Bushnell trophy cams are tracking thieves instead of deer in New York City's dark subway tunnels.
Officers from the New York Police Department's Transit Bureau are using the deer cameras to catch thieves who steal copper piping from the city's subway tunnels, reports the New York Times.
The trophy cams are a practical solution to a crime problem that's been around for years. Copper piping is worth $24 a foot in New York City, and the city's subway tunnels are filled with it. In the past, thieves would use the darkness and remoteness of the tunnels to take as much copper as they wanted.

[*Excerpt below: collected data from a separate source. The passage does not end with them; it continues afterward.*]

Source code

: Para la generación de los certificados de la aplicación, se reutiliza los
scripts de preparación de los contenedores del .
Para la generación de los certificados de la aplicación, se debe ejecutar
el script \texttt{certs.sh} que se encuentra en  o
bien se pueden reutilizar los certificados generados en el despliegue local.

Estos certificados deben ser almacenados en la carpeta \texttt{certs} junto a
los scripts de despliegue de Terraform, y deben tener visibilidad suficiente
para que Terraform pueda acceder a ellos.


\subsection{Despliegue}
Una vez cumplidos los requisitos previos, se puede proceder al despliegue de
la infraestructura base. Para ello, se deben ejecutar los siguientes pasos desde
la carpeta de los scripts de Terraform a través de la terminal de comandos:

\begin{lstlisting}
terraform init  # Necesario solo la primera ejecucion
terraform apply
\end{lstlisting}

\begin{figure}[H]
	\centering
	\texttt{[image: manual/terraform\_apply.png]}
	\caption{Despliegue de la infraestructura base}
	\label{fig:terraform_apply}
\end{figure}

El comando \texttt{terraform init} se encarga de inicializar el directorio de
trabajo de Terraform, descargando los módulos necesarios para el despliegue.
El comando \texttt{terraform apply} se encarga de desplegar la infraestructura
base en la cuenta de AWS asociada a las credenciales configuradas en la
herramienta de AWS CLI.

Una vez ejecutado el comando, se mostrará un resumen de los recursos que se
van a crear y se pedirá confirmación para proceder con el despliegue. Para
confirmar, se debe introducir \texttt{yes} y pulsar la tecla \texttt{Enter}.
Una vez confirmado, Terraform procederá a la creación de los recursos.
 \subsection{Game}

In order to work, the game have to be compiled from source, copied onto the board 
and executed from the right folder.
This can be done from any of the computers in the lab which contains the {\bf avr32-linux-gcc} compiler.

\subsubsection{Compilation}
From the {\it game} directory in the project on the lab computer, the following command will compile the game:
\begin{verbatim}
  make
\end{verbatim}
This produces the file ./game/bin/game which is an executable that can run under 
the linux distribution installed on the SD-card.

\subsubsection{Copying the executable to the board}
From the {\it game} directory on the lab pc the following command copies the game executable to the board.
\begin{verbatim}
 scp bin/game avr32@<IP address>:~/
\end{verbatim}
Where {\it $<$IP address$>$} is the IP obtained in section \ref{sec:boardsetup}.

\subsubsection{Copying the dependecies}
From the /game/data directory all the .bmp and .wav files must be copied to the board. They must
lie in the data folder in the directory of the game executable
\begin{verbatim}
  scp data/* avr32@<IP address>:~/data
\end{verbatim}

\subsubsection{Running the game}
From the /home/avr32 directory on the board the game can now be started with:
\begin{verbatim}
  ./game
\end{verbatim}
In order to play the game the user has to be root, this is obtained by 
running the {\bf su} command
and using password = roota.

"If they're in a tunnel and there's no one around, they can spend all day down there," said Detective Nino Navarra, who came up with the idea to use the cameras to catch the thieves in the act.
Photo via Cabela's
Last September, Detective Navarra and his partner Sgt. Kevin Cooper attached five trophy cams to poles near tunnel areas with copper piping. The cameras are motion activated, have night vision and can take a timestamp when an object comes into view.
"Within three hours of the first camera being installed at one location, copper cable thieves were caught on camera and eventually arrested," said Kevin Ortiz, a spokesman for the Metropolitan Transportation Authority.
Now, copper thieves are thinking twice before venturing down into the city's sprawling subway tunnels.
Since last September, the cameras have recorded nine incidents of trespassing, and two people have been arrested as a result.
What's next? Deer blinds to catch pocket thieves in Central Park?